Le Président ne dispose plus de parapluie Radjabu qui le couvrait en tout et qui garantissait l’ordre dans le parti CNDD-FDD même s’il était le seul à décider.

Radjabu parti, les généraux issus du CNDD-FDD prennent la relève

Le Président n’aura savouré qu’une petite accalmie. La pression qu’il subissait de la part de Radjabu a été remplacée par celle des généraux issus du CNDD-FDD. Cinq ou six généraux sont organisés en groupe qui donne des ordres au Président et  intimident les dirigeants du CNDD-FDD qui ont ou veulent poser des actes qu’ils désapprouvent.  Les mauvaises langues disent que ce sont ces généraux qui ont donné une carte rouge à Rufyikiri, président du Sénat après sa fameuse lettre au Président de la République sur le non respect de la constitution. Ce qui est connu, ce sont ces généraux qui ont poussé Radjabu hors de la présidence du parti CNDD-FDD.

Ces généraux donnent des ordres aux civils, membres dirigeants du parti au pouvoir. Les remarques à l’endroit des autres civils non membres du CNDD-FDD sont considérées comme des mots en l’air car les membres du Frodebu ne les prennent pas au sérieux.

Le Frodebu veut destituer le Président de la République

Le Président de la République ne sait pas si son véritable problème est son parti ou le Frodebu et les Radjabistes. C’est souvent la diversion qui fait battre une armée.

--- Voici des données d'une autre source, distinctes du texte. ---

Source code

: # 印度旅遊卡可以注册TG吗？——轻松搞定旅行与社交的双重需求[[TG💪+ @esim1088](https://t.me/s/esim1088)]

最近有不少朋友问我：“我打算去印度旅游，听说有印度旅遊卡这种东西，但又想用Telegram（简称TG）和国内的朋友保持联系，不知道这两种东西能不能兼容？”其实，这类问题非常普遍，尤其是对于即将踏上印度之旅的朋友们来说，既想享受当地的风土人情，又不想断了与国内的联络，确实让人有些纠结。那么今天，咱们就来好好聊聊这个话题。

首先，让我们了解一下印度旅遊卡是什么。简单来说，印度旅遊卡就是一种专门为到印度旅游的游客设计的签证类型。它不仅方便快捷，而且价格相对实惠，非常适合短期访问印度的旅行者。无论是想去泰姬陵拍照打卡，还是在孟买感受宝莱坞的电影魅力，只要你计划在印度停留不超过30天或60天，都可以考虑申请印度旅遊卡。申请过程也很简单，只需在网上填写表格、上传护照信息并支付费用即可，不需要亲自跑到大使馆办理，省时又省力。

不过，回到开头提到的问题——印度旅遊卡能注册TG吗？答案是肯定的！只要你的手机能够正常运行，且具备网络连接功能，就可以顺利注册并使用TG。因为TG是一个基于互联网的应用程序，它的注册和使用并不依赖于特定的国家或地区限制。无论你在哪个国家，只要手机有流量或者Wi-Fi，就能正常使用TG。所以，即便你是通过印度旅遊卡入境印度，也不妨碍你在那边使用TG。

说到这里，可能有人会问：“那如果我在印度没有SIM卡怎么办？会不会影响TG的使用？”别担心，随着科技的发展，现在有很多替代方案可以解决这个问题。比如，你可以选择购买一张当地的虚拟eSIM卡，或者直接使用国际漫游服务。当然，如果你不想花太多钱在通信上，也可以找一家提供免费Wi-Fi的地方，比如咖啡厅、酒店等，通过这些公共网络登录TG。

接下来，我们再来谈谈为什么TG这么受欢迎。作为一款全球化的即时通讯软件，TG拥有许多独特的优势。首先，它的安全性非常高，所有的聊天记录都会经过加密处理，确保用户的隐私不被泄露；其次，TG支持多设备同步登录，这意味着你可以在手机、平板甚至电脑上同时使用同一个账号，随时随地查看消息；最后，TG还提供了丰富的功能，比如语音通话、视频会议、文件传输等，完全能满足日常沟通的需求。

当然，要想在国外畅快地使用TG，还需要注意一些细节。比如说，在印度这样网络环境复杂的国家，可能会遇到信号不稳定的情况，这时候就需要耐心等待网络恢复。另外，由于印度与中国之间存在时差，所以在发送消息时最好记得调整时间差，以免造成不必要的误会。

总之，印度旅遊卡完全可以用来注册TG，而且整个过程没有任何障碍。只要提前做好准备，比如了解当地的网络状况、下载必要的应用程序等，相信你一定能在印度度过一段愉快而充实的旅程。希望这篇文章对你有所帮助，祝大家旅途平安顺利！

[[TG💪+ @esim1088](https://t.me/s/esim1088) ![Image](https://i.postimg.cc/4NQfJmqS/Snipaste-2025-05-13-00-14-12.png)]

Le Frodebu est décidé à en découdre avec le Président de la République et ils en ont les moyens. Les députés sont rassurés de le rester jusqu’en 2010, sauf en cas de putsch militaire. Or, rien ne garantit au Président de le rester jusqu’en 2010. Le Président de la République a été élu par l’Assemblée Nationale et le Sénat et ce sont les mêmes électeurs qui peuvent le destituer.

Le Frodebu a déjà un projet. Son projet a des adhérents : L’Uprona, le MRC, le CNDD de Nyangoma, les Radjabistes qui sont en création d’un nouveau parti politique et les Twa cooptés. Avec ces adhérents au projet, le Frodebu aura la majorité à l’Assemblée Nationale. L’attaque ne serait pas frontale. Elle se fera par contournement. Ce projet consisterait à conquérir la présidence de l’Assemblée Nationale à la manière du limogeage de Mme Nahayo. Le président de l’Assemblée Nationale serait alors un frodebiste avec deux vice-présidents issus de l’Uprona et des Radjabistes. Des noms sont connus mais je me garderai de les citer.

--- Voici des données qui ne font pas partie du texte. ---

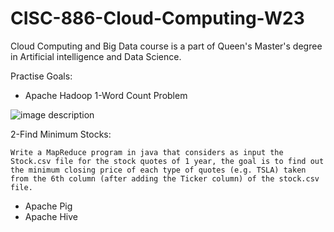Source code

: # CISC-886-Cloud-Computing-W23

Cloud Computing and Big Data course is a part of Queen's Master's degree in Artificial intelligence and Data Science.

Practise Goals:

- Apache Hadoop
  1-Word Count Problem 


![image description](https://www.guru99.com/images/Big_Data/061114_0930_Introductio1.png)
 
 2-Find Minimum Stocks: 

    Write a MapReduce program in java that considers as input the Stock.csv file for the stock quotes of 1 year, the goal is to find out the minimum closing price of each type of quotes (e.g. TSLA) taken from the 6th column (after adding the Ticker column) of the stock.csv file.

- Apache Pig
- Apache Hive

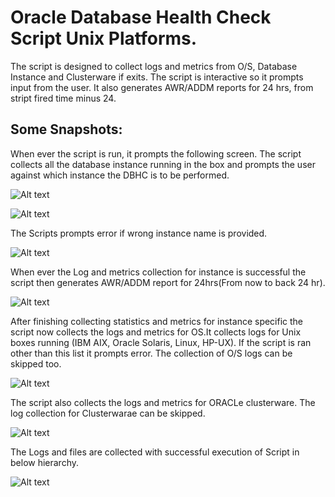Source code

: # Oracle Database Health Check Script Unix Platforms.

The script is designed to collect logs and metrics from O/S, Database Instance and Clusterware if exits. The script is interactive so it prompts input from the user. It also generates AWR/ADDM reports for 24 hrs, from stript fired time minus 24. 

## Some Snapshots: 
When ever the script is run, it prompts the following screen. The script collects all the database instance running in the box and prompts the user against which instance the DBHC is to be performed.

![Alt text](img/1.png?raw=true "Run the DBHC script and select Instance.")

![Alt text](img/2.png?raw=true "Run the DBHC script and select Instance.")


The Scripts prompts error if wrong instance name is provided.

![Alt text](img/3.png?raw=true "Error When wrong instance name is provided.")


When ever the Log and metrics collection for instance is successful the script then generates AWR/ADDM report for 24hrs(From now to back 24 hr).

![Alt text](img/4.png?raw=true "Snapshot showing AWR/ADDM reports being generated.")


After finishing collecting statistics and metrics for instance specific the script now collects the logs and metrics for OS.It collects logs for Unix boxes running (IBM AIX, Oracle Solaris, Linux, HP-UX). If the script is ran other than this list it prompts error. The collection of O/S logs can be skipped too.

![Alt text](img/10.png?raw=true "Shapshot showing O/S log collecting and halted when wrong O/S choice is made.")


The script also collects the logs and metrics for ORACLe clusterware. The log collection for Clusterwarae can be skipped.

![Alt text](img/8.png?raw=true "Snapshot prompting to collect RAC logs.")

The Logs and files are collected with successful execution of Script in below hierarchy.

![Alt text](img/9.png?raw=true "Snapshot prompting to collect RAC logs.")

Après la prise de l’Assemblée Nationale, le Sénat serait dans le collimateur. Le tour serait joué. Il ne resterait qu’à convoquer un congrès du Sénat et de l’Assemblée Nationale pour destituer le Président pour corruption.

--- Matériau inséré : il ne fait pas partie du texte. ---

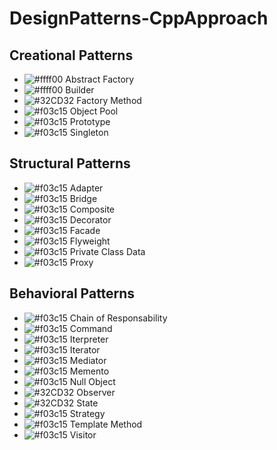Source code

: # DesignPatterns-CppApproach

## Creational Patterns

- ![#ffff00](https://placehold.it/15/ffff00/000000?text=+) Abstract Factory
- ![#ffff00](https://placehold.it/15/ffff00/000000?text=+) Builder
- ![#32CD32](https://placehold.it/15/32CD32/000000?text=+) Factory Method
- ![#f03c15](https://placehold.it/15/f03c15/000000?text=+) Object Pool
- ![#f03c15](https://placehold.it/15/f03c15/000000?text=+) Prototype
- ![#f03c15](https://placehold.it/15/f03c15/000000?text=+) Singleton

## Structural Patterns

- ![#f03c15](https://placehold.it/15/f03c15/000000?text=+) Adapter
- ![#f03c15](https://placehold.it/15/f03c15/000000?text=+) Bridge
- ![#f03c15](https://placehold.it/15/f03c15/000000?text=+) Composite
- ![#f03c15](https://placehold.it/15/f03c15/000000?text=+) Decorator
- ![#f03c15](https://placehold.it/15/f03c15/000000?text=+) Facade
- ![#f03c15](https://placehold.it/15/f03c15/000000?text=+) Flyweight
- ![#f03c15](https://placehold.it/15/f03c15/000000?text=+) Private Class Data
- ![#f03c15](https://placehold.it/15/f03c15/000000?text=+) Proxy

## Behavioral Patterns

- ![#f03c15](https://placehold.it/15/f03c15/000000?text=+) Chain of Responsability
- ![#f03c15](https://placehold.it/15/f03c15/000000?text=+) Command
- ![#f03c15](https://placehold.it/15/f03c15/000000?text=+) Iterpreter
- ![#f03c15](https://placehold.it/15/f03c15/000000?text=+) Iterator
- ![#f03c15](https://placehold.it/15/f03c15/000000?text=+) Mediator
- ![#f03c15](https://placehold.it/15/f03c15/000000?text=+) Memento
- ![#f03c15](https://placehold.it/15/f03c15/000000?text=+) Null Object
- ![#32CD32](https://placehold.it/15/32CD32/000000?text=+) Observer
- ![#32CD32](https://placehold.it/15/32CD32/000000?text=+) State
- ![#f03c15](https://placehold.it/15/f03c15/000000?text=+) Strategy
- ![#f03c15](https://placehold.it/15/f03c15/000000?text=+) Template Method
- ![#f03c15](https://placehold.it/15/f03c15/000000?text=+) Visitor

Et si le CNDD-FDD devançait les frodebistes dans la destitution du Président de la République !

L’hypothèse n’est pas à écarter. Pour éviter de tout perdre, le CNDD-FDD pourrait sacrifier le Président de la République et prendrait les devants en le destituant. Il pourrait s’allier avec les autres élus, exceptés les soutiens de Radjabu. Cette alliance serait un mariage de raison avec des promesses fermes et vérifiables. La mise en place de ce processus ne saurait se faire sans l’aval des fameux généraux. Le CNDD-FDD a des hommes et des femmes capables de travailler en harmonie avec le Frodebu et l’Uprona. Ce sont ces hommes et femmes qui pourraient maintenir  la Présidence de la République au CNDD-FDD.

Le Frodebu serait devancé et le CNDD-FDD pourrait marquer des points dans l’opinion pour bien se placer en prévision des élections de 2010. Il suffirait de revoir la présidence du parti,  de changer certains cadres et combattre la corruption pour financer les projets de la population.

Le Frodebu prend le pouvoir, quelle réaction des généraux du CNDD-FDD ? 

Personne ne peut le prévoir à l’avance. Cependant, certaines réalités sont là. Le pouvoir des généraux, anciens FDD, sur  l’armée et la Police est minime et trop théorique. L’armée ne pourrait pas bouger pour défendre un Président destitué en respect de la constitution, de peur de perdre son image actuelle auprès des Burundais et sur la scène internationale.   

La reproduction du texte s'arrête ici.